So we have a few packages that seem to decide that if they fail with _FORTIFY_SOURCE they should undefine it and leave it at that, even if it's likely a bug in the code that causes overflow protections to be triggered, even though it might be a (rare) false positive (for what security is concerned at least). Since this is not the supposed approach, it would be a good idea to start warning when that method is used. Thanks, Diego
and what do you propose for the packages where foritfy source makes no sense ? like boot loaders or packages that dig around at the low level assembly ?
Ignore it as a false positive, given they are more than likely quite rare themselves?

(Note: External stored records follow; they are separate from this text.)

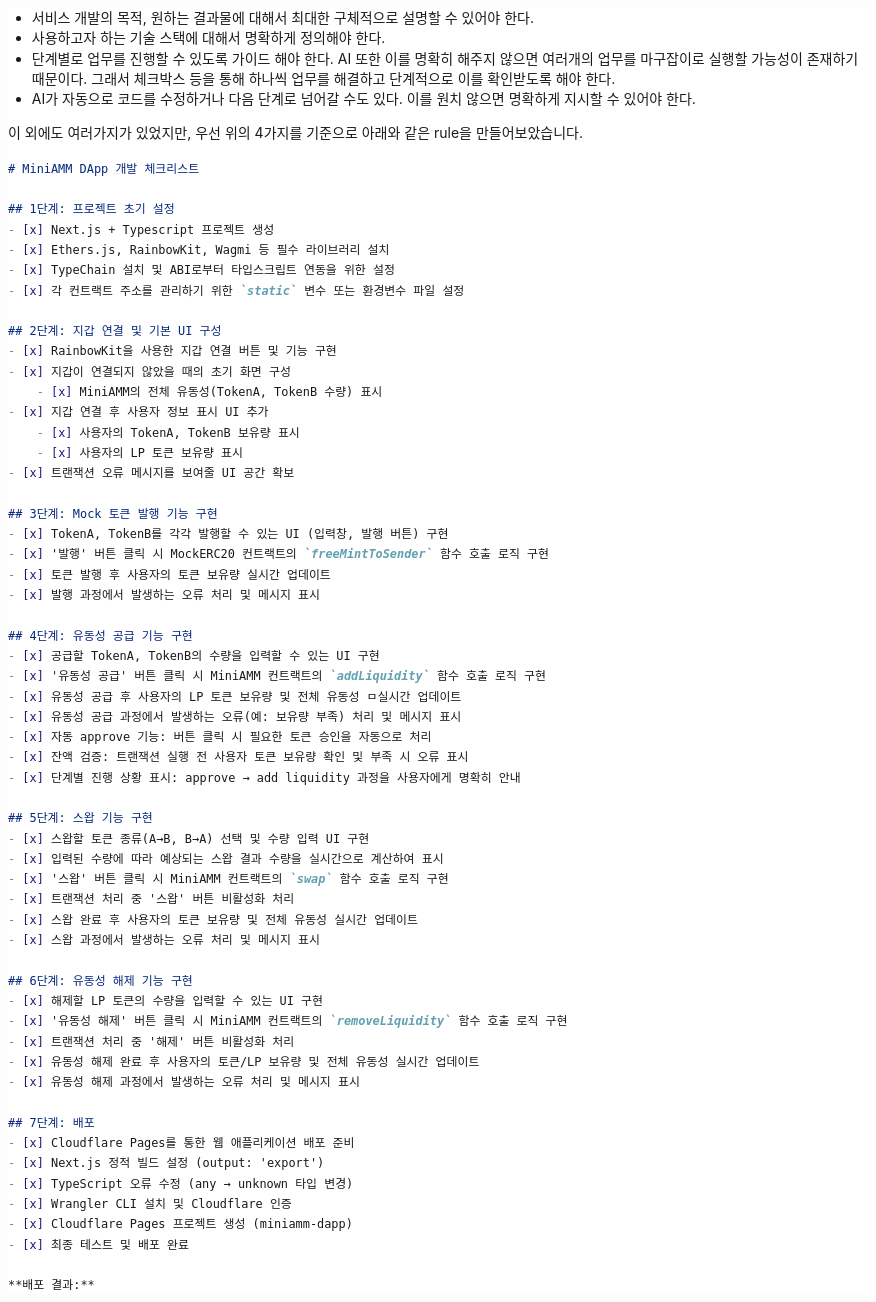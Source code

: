- 서비스 개발의 목적, 원하는 결과물에 대해서 최대한 구체적으로 설명할 수 있어야 한다.
- 사용하고자 하는 기술 스택에 대해서 명확하게 정의해야 한다.
- 단계별로 업무를 진행할 수 있도록 가이드 해야 한다. AI 또한 이를 명확히 해주지 않으면 여러개의 업무를 마구잡이로 실행할 가능성이 존재하기 때문이다. 그래서 체크박스 등을 통해 하나씩 업무를 해결하고 단계적으로 이를 확인받도록 해야 한다.
- AI가 자동으로 코드를 수정하거나 다음 단계로 넘어갈 수도 있다. 이를 원치 않으면 명확하게 지시할 수 있어야 한다.

이 외에도 여러가지가 있었지만, 우선 위의 4가지를 기준으로 아래와 같은 rule을 만들어보았습니다.

```md
# MiniAMM DApp 개발 체크리스트

## 1단계: 프로젝트 초기 설정
- [x] Next.js + Typescript 프로젝트 생성
- [x] Ethers.js, RainbowKit, Wagmi 등 필수 라이브러리 설치
- [x] TypeChain 설치 및 ABI로부터 타입스크립트 연동을 위한 설정
- [x] 각 컨트랙트 주소를 관리하기 위한 `static` 변수 또는 환경변수 파일 설정

## 2단계: 지갑 연결 및 기본 UI 구성
- [x] RainbowKit을 사용한 지갑 연결 버튼 및 기능 구현
- [x] 지갑이 연결되지 않았을 때의 초기 화면 구성
    - [x] MiniAMM의 전체 유동성(TokenA, TokenB 수량) 표시
- [x] 지갑 연결 후 사용자 정보 표시 UI 추가
    - [x] 사용자의 TokenA, TokenB 보유량 표시
    - [x] 사용자의 LP 토큰 보유량 표시
- [x] 트랜잭션 오류 메시지를 보여줄 UI 공간 확보

## 3단계: Mock 토큰 발행 기능 구현
- [x] TokenA, TokenB를 각각 발행할 수 있는 UI (입력창, 발행 버튼) 구현
- [x] '발행' 버튼 클릭 시 MockERC20 컨트랙트의 `freeMintToSender` 함수 호출 로직 구현
- [x] 토큰 발행 후 사용자의 토큰 보유량 실시간 업데이트
- [x] 발행 과정에서 발생하는 오류 처리 및 메시지 표시

## 4단계: 유동성 공급 기능 구현
- [x] 공급할 TokenA, TokenB의 수량을 입력할 수 있는 UI 구현
- [x] '유동성 공급' 버튼 클릭 시 MiniAMM 컨트랙트의 `addLiquidity` 함수 호출 로직 구현
- [x] 유동성 공급 후 사용자의 LP 토큰 보유량 및 전체 유동성 ㅁ실시간 업데이트
- [x] 유동성 공급 과정에서 발생하는 오류(예: 보유량 부족) 처리 및 메시지 표시
- [x] 자동 approve 기능: 버튼 클릭 시 필요한 토큰 승인을 자동으로 처리
- [x] 잔액 검증: 트랜잭션 실행 전 사용자 토큰 보유량 확인 및 부족 시 오류 표시
- [x] 단계별 진행 상황 표시: approve → add liquidity 과정을 사용자에게 명확히 안내

## 5단계: 스왑 기능 구현
- [x] 스왑할 토큰 종류(A→B, B→A) 선택 및 수량 입력 UI 구현
- [x] 입력된 수량에 따라 예상되는 스왑 결과 수량을 실시간으로 계산하여 표시
- [x] '스왑' 버튼 클릭 시 MiniAMM 컨트랙트의 `swap` 함수 호출 로직 구현
- [x] 트랜잭션 처리 중 '스왑' 버튼 비활성화 처리
- [x] 스왑 완료 후 사용자의 토큰 보유량 및 전체 유동성 실시간 업데이트
- [x] 스왑 과정에서 발생하는 오류 처리 및 메시지 표시

## 6단계: 유동성 해제 기능 구현
- [x] 해제할 LP 토큰의 수량을 입력할 수 있는 UI 구현
- [x] '유동성 해제' 버튼 클릭 시 MiniAMM 컨트랙트의 `removeLiquidity` 함수 호출 로직 구현
- [x] 트랜잭션 처리 중 '해제' 버튼 비활성화 처리
- [x] 유동성 해제 완료 후 사용자의 토큰/LP 보유량 및 전체 유동성 실시간 업데이트
- [x] 유동성 해제 과정에서 발생하는 오류 처리 및 메시지 표시

## 7단계: 배포
- [x] Cloudflare Pages를 통한 웹 애플리케이션 배포 준비
- [x] Next.js 정적 빌드 설정 (output: 'export')
- [x] TypeScript 오류 수정 (any → unknown 타입 변경)
- [x] Wrangler CLI 설치 및 Cloudflare 인증
- [x] Cloudflare Pages 프로젝트 생성 (miniamm-dapp)
- [x] 최종 테스트 및 배포 완료

**배포 결과:**
```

dev-util/duma is "legally" using it: https://wiki.ubuntu.com/CompilerFlags#duma
Since the title mentions repoman, is it fair to assume that you only want to detect and warn when a Gentoo maintainer adds -U_FORTIFY_SOURCE, but allow when the upstream build system uses -U_FORTIFY_SOURCE on its own? If so, it seems like every place that repoman would flag is indeed an issue. Either the package is legitimately broken and needs to be fixed (not necessarily in Gentoo first) or the package is a false positive and upstream should be asked to suppress the fortification so that all distributions benefit from the determination that fortification was in error, at which point subsequent revisions of the Gentoo ebuild would no longer need to disable fortification on their own.
repoman support has been removed per bug 835013. Please file a new bug (or, I suppose, reopen this one) if you feel this check is still applicable to pkgcheck and doesn't already exist.